Effects of boron and nitrogen on electrical and metallurgical properties of plasma enhanced chemical vapor deposition W-B-N thin film have been investigated. These impurities keep the W-B-N thin film in a nanostructured amorphous phase and provide a stuffing effect that is very effective for preventing the fast diffusion of Cu atoms during a high temperature annealing process. The resistivity of the amorphous W-N and W-B-N thin films is attainable between 140 and 153 (mu) (Omega) -cm by controlling a B10H14/NH3 flow ratio. XRD, Nomarski microscope, RBS, and TEM analysis show that the W-N and W-B-N barriers do not react with Si during an annealing in Ar ambient at 800 - 900 degree(s)C for 30 min and prevent interdiffusion of the Cu atom at 800 approximately 850 degree(s)C for 30 min, which is the best result regarding to the thermal stability of the diffusion barrier. An electromigration test for a SiO2/W-N/Al interconnect reveals that a medium time to failure is 2 times that of SiO2/TiN/Al schemes.

Paper Details

Date Published: 5 September 1997
PDF: 9 pages
Proc.

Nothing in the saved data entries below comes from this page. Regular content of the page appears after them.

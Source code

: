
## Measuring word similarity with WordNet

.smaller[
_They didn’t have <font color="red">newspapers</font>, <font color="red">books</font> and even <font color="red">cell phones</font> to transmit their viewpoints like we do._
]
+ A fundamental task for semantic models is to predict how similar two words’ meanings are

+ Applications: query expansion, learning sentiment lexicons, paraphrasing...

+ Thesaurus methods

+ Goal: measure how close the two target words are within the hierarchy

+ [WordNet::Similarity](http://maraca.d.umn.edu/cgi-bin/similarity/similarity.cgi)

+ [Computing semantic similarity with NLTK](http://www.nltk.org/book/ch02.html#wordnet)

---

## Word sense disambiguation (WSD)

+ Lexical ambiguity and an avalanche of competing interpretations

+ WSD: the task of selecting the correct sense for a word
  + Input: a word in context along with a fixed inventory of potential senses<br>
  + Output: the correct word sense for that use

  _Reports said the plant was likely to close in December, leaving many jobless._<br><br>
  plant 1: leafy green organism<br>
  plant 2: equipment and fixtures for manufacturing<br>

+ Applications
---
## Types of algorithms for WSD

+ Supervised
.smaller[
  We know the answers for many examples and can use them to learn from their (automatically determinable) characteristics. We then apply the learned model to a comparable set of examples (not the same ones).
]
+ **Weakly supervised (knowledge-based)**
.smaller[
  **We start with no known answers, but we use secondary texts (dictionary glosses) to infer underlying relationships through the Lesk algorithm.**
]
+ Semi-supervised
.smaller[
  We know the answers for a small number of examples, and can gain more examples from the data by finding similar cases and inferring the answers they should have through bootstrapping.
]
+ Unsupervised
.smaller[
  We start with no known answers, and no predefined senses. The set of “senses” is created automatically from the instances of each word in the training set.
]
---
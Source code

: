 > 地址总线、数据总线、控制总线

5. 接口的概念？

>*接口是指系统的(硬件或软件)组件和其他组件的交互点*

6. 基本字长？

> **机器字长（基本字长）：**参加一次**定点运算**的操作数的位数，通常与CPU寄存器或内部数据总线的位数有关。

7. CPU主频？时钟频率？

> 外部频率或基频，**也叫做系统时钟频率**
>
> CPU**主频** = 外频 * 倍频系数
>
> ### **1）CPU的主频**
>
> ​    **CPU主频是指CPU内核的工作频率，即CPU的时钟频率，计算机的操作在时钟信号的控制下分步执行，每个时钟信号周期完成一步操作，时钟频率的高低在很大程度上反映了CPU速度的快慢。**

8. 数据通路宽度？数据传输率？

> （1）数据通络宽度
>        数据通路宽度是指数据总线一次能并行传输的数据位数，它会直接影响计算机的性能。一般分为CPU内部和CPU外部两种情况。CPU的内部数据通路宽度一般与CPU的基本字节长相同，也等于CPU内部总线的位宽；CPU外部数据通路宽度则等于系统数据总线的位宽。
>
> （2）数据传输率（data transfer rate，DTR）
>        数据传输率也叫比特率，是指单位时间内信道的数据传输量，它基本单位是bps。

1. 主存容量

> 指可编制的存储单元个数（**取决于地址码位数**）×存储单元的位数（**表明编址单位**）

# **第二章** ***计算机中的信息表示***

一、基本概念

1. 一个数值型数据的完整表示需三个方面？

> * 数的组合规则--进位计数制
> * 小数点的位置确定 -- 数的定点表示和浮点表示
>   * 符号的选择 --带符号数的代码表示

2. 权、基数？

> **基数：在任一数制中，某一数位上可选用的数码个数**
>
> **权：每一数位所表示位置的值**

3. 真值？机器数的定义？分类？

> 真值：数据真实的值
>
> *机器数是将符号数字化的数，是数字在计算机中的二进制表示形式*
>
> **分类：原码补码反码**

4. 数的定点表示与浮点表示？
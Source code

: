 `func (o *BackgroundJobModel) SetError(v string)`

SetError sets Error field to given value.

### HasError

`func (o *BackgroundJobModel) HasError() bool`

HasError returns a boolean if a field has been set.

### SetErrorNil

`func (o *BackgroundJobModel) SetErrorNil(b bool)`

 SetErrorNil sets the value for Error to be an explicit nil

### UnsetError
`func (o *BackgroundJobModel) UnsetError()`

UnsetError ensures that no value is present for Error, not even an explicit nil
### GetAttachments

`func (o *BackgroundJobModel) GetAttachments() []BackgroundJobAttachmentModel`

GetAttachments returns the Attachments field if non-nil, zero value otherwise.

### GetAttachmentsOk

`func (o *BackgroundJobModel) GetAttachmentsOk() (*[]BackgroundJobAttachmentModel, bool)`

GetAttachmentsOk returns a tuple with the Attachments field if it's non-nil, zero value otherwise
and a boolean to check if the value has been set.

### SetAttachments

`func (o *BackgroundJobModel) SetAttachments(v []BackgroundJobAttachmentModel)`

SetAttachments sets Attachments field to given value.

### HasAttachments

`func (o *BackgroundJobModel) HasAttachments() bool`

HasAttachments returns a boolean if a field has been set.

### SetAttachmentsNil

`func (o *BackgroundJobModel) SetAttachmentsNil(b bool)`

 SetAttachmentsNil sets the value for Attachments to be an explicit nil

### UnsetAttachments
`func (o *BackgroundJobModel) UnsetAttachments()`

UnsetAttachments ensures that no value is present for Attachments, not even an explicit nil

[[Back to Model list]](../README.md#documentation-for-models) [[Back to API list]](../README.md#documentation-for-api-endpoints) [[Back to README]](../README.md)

SPIE 3214, Multilevel Interconnect Technology, (5 September 1997); doi: 10.1117/12.284664
Show Author Affiliations
YongTae Kim, Korea Institute of Science and Technology (South Korea)
Dong Joon Kim, Korea Institute of Science and Technology and Hanyang Univ. (South Korea)
Chang Woo Lee, Kookmin Univ. (South Korea)
Jong-Wan Park, Hanyang Univ. (South Korea)

Published in SPIE Proceedings Vol. 3214:
Multilevel Interconnect Technology
Divyesh N. Patel; Mart Graef, Editor(s)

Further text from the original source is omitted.